France, the two men agreed, had for too long been exploited and betrayed by internal enemies, in numbers they likened to a tidal wave. Their undoubted verbal brilliance lent their ideas a certain legitimacy. When, in May 1939, Edouard Daladier’s new government spoke of ‘ferreting out,
identifying and expelling’ the illegal foreigners, there were many happy to listen to him. A leading member of the radicals, Daladier had been moving steadily towards the right. Jewish immigration had reached ‘saturation point’. Ten thousand Jews should be sent ‘elsewhere’. In Belleville, the Liwerants and their Jewish neighbours lay low, hoping that such sentiments would pass, as they had done before. The declaration of war in September 1939 did not trouble them greatly, nor did the drôle de guerre, the phoney war, even if the Catholic writer Georges Bernanos observed, before emigrating to South America, that it really was not drôle at all, but mournful. Some 40,000 Jewish men had enlisted in the French army. In March, while the war seemed stalled, the government passed to a dapper barrister
with a keen interest in sports called Paul Reynaud.

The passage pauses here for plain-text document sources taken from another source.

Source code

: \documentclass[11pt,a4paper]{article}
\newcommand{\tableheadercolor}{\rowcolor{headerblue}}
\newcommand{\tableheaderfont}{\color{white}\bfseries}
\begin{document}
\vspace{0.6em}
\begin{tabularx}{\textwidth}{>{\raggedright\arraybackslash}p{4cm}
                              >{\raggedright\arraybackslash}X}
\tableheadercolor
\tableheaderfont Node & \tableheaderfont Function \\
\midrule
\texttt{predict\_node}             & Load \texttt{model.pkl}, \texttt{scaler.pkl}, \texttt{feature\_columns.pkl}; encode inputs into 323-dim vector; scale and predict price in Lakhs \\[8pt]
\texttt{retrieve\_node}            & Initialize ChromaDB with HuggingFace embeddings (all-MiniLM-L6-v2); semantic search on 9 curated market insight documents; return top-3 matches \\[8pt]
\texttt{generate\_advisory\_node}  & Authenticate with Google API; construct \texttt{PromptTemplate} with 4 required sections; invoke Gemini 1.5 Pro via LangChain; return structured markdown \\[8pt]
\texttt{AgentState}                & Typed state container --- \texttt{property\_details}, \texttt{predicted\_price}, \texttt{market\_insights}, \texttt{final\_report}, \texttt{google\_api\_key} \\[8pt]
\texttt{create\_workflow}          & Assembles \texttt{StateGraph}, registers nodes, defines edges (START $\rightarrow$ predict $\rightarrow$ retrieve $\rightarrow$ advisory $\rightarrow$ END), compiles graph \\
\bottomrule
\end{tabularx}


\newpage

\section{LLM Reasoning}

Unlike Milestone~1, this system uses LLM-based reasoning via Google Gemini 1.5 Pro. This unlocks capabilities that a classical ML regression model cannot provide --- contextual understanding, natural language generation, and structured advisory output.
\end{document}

Simon was 12 when the Maginot line, France’s impregnable barrier of cement and steel, was outflanked by the Panzers in May 1940. Within days, the German army was advancing on Paris, driving before it a wave of terrified citizens and defeated military recruits, while in Paris the government gathered in force in Notre-Dame to offer prayers for divine intervention. Sara had just given birth to her third child, a boy they called Jacques. Escape was not an option for her, but she persuaded Aaron to join the exodus south, the eight million people who fled from their homes before the German advance, to see for himself what possibilities existed for the family away from Paris. He was soon back, recounting how he had got as far as Orléans and that he had escaped attention from the military by putting his belongings in an abandoned pram and pretending that it contained a baby. For a while, as the German occupiers in Paris appeared to be behaving so correctly towards the country they had overrun, the Liwerants continued to feel safe, though they marvelled at the sight of the German women who arrived with the troops as secretaries and office workers, dressed like American airline hostesses, with their ‘lumpy athletic figures’. They had changed the ‘w’ in their name to a ‘v’, which they thought made it sound more French.